MoriartyShan · January 18, 2022, 7:22am

Code likes below. It will block at creating x1. If you remove line print("finish create\n", x), it works fine.
This really bothers me.
Thanks if anyone helps

import torch
import torch.multiprocessing as multiprocessing

def run():
  print("run")
  device=torch.device("cpu")
  x1 = torch.rand(720, 1280, dtype=torch.float32, device=device)
  print('a', x1)
  x2 = x1.to(dtype=torch.float64)
  print('b', x2.dtype)

x = torch.rand(1080, 1920,device=torch.device("cpu"))
print("finish create\n", x)

thread = multiprocessing.Process(target=run)
thread.start()
print("wait")
thread.join()
print("finish")

anantguptadbl · January 18, 2022, 2:11pm

@MoriartyShan

The issue was with this line

print('a', x1)

If you convert this to

print('a', x1.detach().numpy())

I am not sure why this is happening. We need to get to the bottom of this. But printing of tensors within multiprocessing function caused your issue

MoriartyShan · January 19, 2022, 4:20am

Thanks for your advice.
But after changing code as yours, it blocked at x2 = x1.to(dtype=torch.float64). The line next it never executed.
I think there may be some setting in pytorch causes it.
And if change device in run to 'cuda:0', the problem disappears. But this really not what I want.

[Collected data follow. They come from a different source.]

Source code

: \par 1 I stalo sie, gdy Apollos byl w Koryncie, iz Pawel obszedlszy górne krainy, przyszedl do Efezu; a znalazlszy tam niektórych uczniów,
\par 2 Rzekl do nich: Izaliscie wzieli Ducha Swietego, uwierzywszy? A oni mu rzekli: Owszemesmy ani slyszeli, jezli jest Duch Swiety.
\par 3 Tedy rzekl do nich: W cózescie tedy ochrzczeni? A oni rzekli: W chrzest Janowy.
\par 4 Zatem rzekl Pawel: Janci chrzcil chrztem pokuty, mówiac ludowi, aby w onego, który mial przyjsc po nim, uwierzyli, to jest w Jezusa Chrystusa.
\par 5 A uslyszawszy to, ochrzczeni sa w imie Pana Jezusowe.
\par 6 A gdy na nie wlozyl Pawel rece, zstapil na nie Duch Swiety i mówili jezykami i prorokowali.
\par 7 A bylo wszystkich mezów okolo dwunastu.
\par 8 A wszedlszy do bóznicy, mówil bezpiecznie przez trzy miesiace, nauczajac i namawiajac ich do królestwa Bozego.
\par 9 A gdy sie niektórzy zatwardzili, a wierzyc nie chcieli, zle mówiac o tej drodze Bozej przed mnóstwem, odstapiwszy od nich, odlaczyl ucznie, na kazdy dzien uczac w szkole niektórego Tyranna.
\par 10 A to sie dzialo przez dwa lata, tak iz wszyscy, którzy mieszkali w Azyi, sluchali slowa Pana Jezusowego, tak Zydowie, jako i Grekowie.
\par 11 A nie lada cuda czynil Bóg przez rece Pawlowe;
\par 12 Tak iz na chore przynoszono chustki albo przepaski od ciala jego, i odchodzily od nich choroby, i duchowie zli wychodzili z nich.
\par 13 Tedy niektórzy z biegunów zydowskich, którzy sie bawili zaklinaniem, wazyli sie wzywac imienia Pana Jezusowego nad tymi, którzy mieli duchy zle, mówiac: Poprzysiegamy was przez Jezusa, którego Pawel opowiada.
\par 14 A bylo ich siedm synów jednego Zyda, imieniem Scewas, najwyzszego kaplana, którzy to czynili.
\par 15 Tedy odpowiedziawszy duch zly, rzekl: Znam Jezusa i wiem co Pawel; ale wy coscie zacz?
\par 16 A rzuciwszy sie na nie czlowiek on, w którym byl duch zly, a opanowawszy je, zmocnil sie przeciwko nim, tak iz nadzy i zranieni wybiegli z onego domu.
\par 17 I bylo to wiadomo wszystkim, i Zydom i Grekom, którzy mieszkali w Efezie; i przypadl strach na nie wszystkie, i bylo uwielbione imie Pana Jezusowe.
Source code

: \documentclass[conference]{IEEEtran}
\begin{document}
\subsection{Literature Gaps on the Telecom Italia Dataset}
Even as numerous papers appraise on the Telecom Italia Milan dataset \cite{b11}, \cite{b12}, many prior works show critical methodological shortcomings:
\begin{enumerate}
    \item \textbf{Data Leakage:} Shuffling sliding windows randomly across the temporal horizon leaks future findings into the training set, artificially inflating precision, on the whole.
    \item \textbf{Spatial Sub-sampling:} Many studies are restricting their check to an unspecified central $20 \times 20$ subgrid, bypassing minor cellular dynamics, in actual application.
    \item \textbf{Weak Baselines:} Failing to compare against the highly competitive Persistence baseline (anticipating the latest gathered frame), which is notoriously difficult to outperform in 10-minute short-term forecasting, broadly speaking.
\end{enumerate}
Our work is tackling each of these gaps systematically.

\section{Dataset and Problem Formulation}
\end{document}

anantguptadbl · January 19, 2022, 8:33am

@MoriartyShan you are correc. This is weird behavior. For the time being, following is the workaround, but i will try to get to the bottom of this. It will be a good exercise

import torch
import torch.multiprocessing as multiprocessing
import copy 

def run():
    print("run")
    device=torch.device("cpu")
    print(torch.__version__)
    x1 = torch.rand(720, 1280, dtype=torch.float32, device=device)
    x2 = torch.from_numpy(x1.detach().numpy().astype(np.float64))
    print('b', x2.dtype)

x = torch.rand(1080, 1920,device=torch.device("cpu"))
print("finish create\n", x)

thread = multiprocessing.Process(target=run)
thread.start()
print("wait")
thread.join()
print("finish")

MoriartyShan · January 19, 2022, 8:50am

Thanks.
The example is a simplified code from my work. Changing tensor to numpy array can truly solve the problem above. Hope there is some way to work with pytorch in another thread.
I will try figure it out also.